The Institutional Review Board is charged with reviewing all studies involving human subjects for compliance with both Mayo Clinic institutional policies and with state, local and federal laws. The IRB also ensures that all studies comply with the ethical principles contained in the Belmont Report, such as respect for people, beneficence and justice.
The Mayo Clinic IRB is made up of four committees comprising at least five members, including Mayo Clinic scientists and nonscientists, and at least one member who is not affiliated with the institution.

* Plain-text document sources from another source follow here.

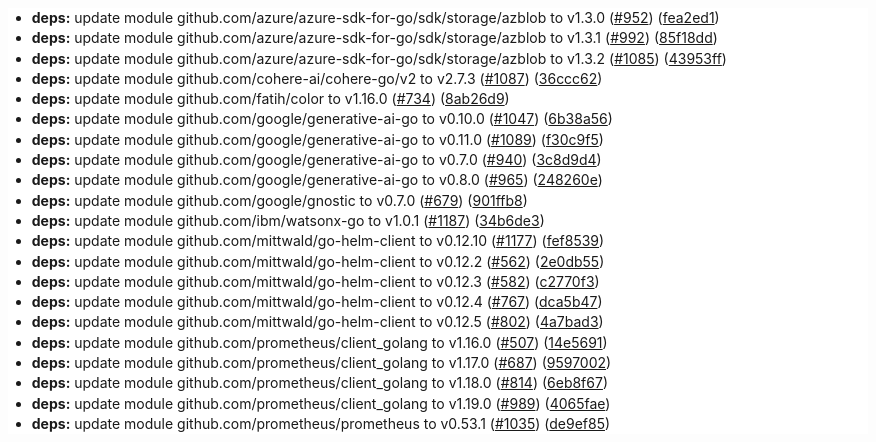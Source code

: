 * **deps:** update module github.com/azure/azure-sdk-for-go/sdk/storage/azblob to v1.3.0 ([#952](https://github.com/abdulrahman305/k8sgpt/issues/952)) ([fea2ed1](https://github.com/abdulrahman305/k8sgpt/commit/fea2ed1fff5fb5a46d6abc2feb72e1e1adf3b69b))
* **deps:** update module github.com/azure/azure-sdk-for-go/sdk/storage/azblob to v1.3.1 ([#992](https://github.com/abdulrahman305/k8sgpt/issues/992)) ([85f18dd](https://github.com/abdulrahman305/k8sgpt/commit/85f18dde1f820fe2413cc6b3109e67b7a010142c))
* **deps:** update module github.com/azure/azure-sdk-for-go/sdk/storage/azblob to v1.3.2 ([#1085](https://github.com/abdulrahman305/k8sgpt/issues/1085)) ([43953ff](https://github.com/abdulrahman305/k8sgpt/commit/43953ffa3412ae97b6d54ed14b94955d1b73feba))
* **deps:** update module github.com/cohere-ai/cohere-go/v2 to v2.7.3 ([#1087](https://github.com/abdulrahman305/k8sgpt/issues/1087)) ([36ccc62](https://github.com/abdulrahman305/k8sgpt/commit/36ccc628462ad102712fca115b56f521b2b33b38))
* **deps:** update module github.com/fatih/color to v1.16.0 ([#734](https://github.com/abdulrahman305/k8sgpt/issues/734)) ([8ab26d9](https://github.com/abdulrahman305/k8sgpt/commit/8ab26d96cec73369ecf014d50fccc26afe15fa44))
* **deps:** update module github.com/google/generative-ai-go to v0.10.0 ([#1047](https://github.com/abdulrahman305/k8sgpt/issues/1047)) ([6b38a56](https://github.com/abdulrahman305/k8sgpt/commit/6b38a56afbdaa8e0d8f025088a52d3022673ef9d))
* **deps:** update module github.com/google/generative-ai-go to v0.11.0 ([#1089](https://github.com/abdulrahman305/k8sgpt/issues/1089)) ([f30c9f5](https://github.com/abdulrahman305/k8sgpt/commit/f30c9f555449bb90bf8242b88b8fae936cb57938))
* **deps:** update module github.com/google/generative-ai-go to v0.7.0 ([#940](https://github.com/abdulrahman305/k8sgpt/issues/940)) ([3c8d9d4](https://github.com/abdulrahman305/k8sgpt/commit/3c8d9d42e573f27185a1572d1bc06f8af87f3a0b))
* **deps:** update module github.com/google/generative-ai-go to v0.8.0 ([#965](https://github.com/abdulrahman305/k8sgpt/issues/965)) ([248260e](https://github.com/abdulrahman305/k8sgpt/commit/248260e081327de9f9d1d2c851efab2b4a3e7ede))
* **deps:** update module github.com/google/gnostic to v0.7.0 ([#679](https://github.com/abdulrahman305/k8sgpt/issues/679)) ([901ffb8](https://github.com/abdulrahman305/k8sgpt/commit/901ffb8df451ce41e6dc96da61deab987e51b6df))
* **deps:** update module github.com/ibm/watsonx-go to v1.0.1 ([#1187](https://github.com/abdulrahman305/k8sgpt/issues/1187)) ([34b6de3](https://github.com/abdulrahman305/k8sgpt/commit/34b6de34041ce253c1c680a7f5fe535b03a50da5))
* **deps:** update module github.com/mittwald/go-helm-client to v0.12.10 ([#1177](https://github.com/abdulrahman305/k8sgpt/issues/1177)) ([fef8539](https://github.com/abdulrahman305/k8sgpt/commit/fef853966fc6e33dae0a9686fa767b36201c0228))
* **deps:** update module github.com/mittwald/go-helm-client to v0.12.2 ([#562](https://github.com/abdulrahman305/k8sgpt/issues/562)) ([2e0db55](https://github.com/abdulrahman305/k8sgpt/commit/2e0db553f92b5ca691b5957b180be35131ab4e2f))
* **deps:** update module github.com/mittwald/go-helm-client to v0.12.3 ([#582](https://github.com/abdulrahman305/k8sgpt/issues/582)) ([c2770f3](https://github.com/abdulrahman305/k8sgpt/commit/c2770f38a6f0d3248747927155505db505f5e960))
* **deps:** update module github.com/mittwald/go-helm-client to v0.12.4 ([#767](https://github.com/abdulrahman305/k8sgpt/issues/767)) ([dca5b47](https://github.com/abdulrahman305/k8sgpt/commit/dca5b4710d1bb35dfc3346219d3bddb7c726300e))
* **deps:** update module github.com/mittwald/go-helm-client to v0.12.5 ([#802](https://github.com/abdulrahman305/k8sgpt/issues/802)) ([4a7bad3](https://github.com/abdulrahman305/k8sgpt/commit/4a7bad313b66750bd830413b7fef005580ad843c))
* **deps:** update module github.com/prometheus/client_golang to v1.16.0 ([#507](https://github.com/abdulrahman305/k8sgpt/issues/507)) ([14e5691](https://github.com/abdulrahman305/k8sgpt/commit/14e5691190bf772c05477cbcb811ed71bec450a3))
* **deps:** update module github.com/prometheus/client_golang to v1.17.0 ([#687](https://github.com/abdulrahman305/k8sgpt/issues/687)) ([9597002](https://github.com/abdulrahman305/k8sgpt/commit/95970027237e0079ed1f66dc9655fa01b181f4d7))
* **deps:** update module github.com/prometheus/client_golang to v1.18.0 ([#814](https://github.com/abdulrahman305/k8sgpt/issues/814)) ([6eb8f67](https://github.com/abdulrahman305/k8sgpt/commit/6eb8f6793ed989ba3ac7ed00336345f68b09bf45))
* **deps:** update module github.com/prometheus/client_golang to v1.19.0 ([#989](https://github.com/abdulrahman305/k8sgpt/issues/989)) ([4065fae](https://github.com/abdulrahman305/k8sgpt/commit/4065faef13691f9cf1f50696c62d3b30b0933b4b))
* **deps:** update module github.com/prometheus/prometheus to v0.53.1 ([#1035](https://github.com/abdulrahman305/k8sgpt/issues/1035)) ([de9ef85](https://github.com/abdulrahman305/k8sgpt/commit/de9ef8587822814542661e0039b47ef65d902abb))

In general, an institutional review board is a committee charged by the U.S. government with protecting the rights and welfare of human subjects involved in research. The use of IRBs began in the National Institutes of Health (NIH) when a memorandum issued in 1966 required that investigators receiving funding from public health grants obtain a review of research by a committee of institutional associates.
The Mayo Clinic Institutional Review Board began in 1971 as the "Committee on Investigations Involving Human Subjects." From 1972 to 1983, it was known as the "Human Studies Committee." It was not until 1984 that the term "Institutional Review Board" was first used at Mayo Clinic.
The primary mission of Mayo Clinic's IRB is to ensure the protection of rights, privacy and welfare of all human participants in research programs conducted by Mayo Clinic and associated faculty, professional staff and students.
Coexistent with participant protection is the goal of providing quality service to enhance the conduct of research.
To achieve this goal, the IRB has the authority to review, approve, modify or disapprove research protocols submitted by faculty, staff and student investigators within Mayo Clinic. The IRB review process is guided by federal rules and regulations and is based on the Federal Policy for the Protection of Human Subjects ("Common Rule"), the Belmont Report, and provisions of 45CFR46 — "Protection of Human Subjects" requiring institutions that receive federal funds to have all research involving human participants approved by an IRB.
The director of the Mayo Clinic IRB is R Scott Wright, M.D., a professor of medicine in the Mayo Clinic College of Medicine and Science at Mayo Clinic, Rochester, Minnesota.